* [Assignment]:
I need the lines from the one with "Again, neither $\psi_1$" through the end of the material, copied exactly and with nothing else included.
☆ ☆ ☆ ☆
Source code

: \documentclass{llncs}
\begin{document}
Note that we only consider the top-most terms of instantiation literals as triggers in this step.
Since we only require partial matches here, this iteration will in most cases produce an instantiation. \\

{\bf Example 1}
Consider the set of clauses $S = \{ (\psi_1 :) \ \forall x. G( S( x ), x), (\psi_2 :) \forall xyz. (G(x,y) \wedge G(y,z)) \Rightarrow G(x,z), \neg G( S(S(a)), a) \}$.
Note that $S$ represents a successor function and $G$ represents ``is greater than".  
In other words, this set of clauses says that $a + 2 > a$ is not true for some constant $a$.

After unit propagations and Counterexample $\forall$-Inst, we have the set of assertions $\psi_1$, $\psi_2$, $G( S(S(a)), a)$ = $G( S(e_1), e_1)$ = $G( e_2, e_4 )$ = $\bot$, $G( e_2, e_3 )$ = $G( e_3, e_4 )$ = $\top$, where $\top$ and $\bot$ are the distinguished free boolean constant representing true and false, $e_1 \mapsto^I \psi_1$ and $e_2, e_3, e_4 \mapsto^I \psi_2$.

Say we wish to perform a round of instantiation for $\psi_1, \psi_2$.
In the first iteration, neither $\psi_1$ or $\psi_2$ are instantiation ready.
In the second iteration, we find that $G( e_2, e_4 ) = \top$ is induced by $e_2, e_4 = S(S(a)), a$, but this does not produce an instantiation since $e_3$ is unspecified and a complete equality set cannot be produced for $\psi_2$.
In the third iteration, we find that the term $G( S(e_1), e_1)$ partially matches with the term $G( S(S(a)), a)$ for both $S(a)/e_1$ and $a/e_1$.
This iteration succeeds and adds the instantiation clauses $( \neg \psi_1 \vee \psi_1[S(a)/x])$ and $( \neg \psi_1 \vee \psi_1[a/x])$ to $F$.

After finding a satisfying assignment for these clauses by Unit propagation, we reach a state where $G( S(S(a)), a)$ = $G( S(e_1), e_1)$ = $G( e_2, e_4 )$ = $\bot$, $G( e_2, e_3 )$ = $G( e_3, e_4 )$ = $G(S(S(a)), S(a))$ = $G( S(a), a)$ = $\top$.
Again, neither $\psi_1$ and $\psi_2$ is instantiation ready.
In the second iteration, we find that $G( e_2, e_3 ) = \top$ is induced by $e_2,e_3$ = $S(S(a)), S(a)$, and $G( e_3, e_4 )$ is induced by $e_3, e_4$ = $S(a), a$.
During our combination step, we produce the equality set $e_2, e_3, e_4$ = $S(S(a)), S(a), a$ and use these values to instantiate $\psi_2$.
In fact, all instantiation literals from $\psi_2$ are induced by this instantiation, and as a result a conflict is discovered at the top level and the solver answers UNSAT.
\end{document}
☆ ☆ ☆ ☆
* [Reply to the task]:
Again, neither $\psi_1$ and $\psi_2$ is instantiation ready.
In the second iteration, we find that $G( e_2, e_3 ) = \top$ is induced by $e_2,e_3$ = $S(S(a)), S(a)$, and $G( e_3, e_4 )$ is induced by $e_3, e_4$ = $S(a), a$.
During our combination step, we produce the equality set $e_2, e_3, e_4$ = $S(S(a)), S(a), a$ and use these values to instantiate $\psi_2$.
In fact, all instantiation literals from $\psi_2$ are induced by this instantiation, and as a result a conflict is discovered at the top level and the solver answers UNSAT.
\end{document}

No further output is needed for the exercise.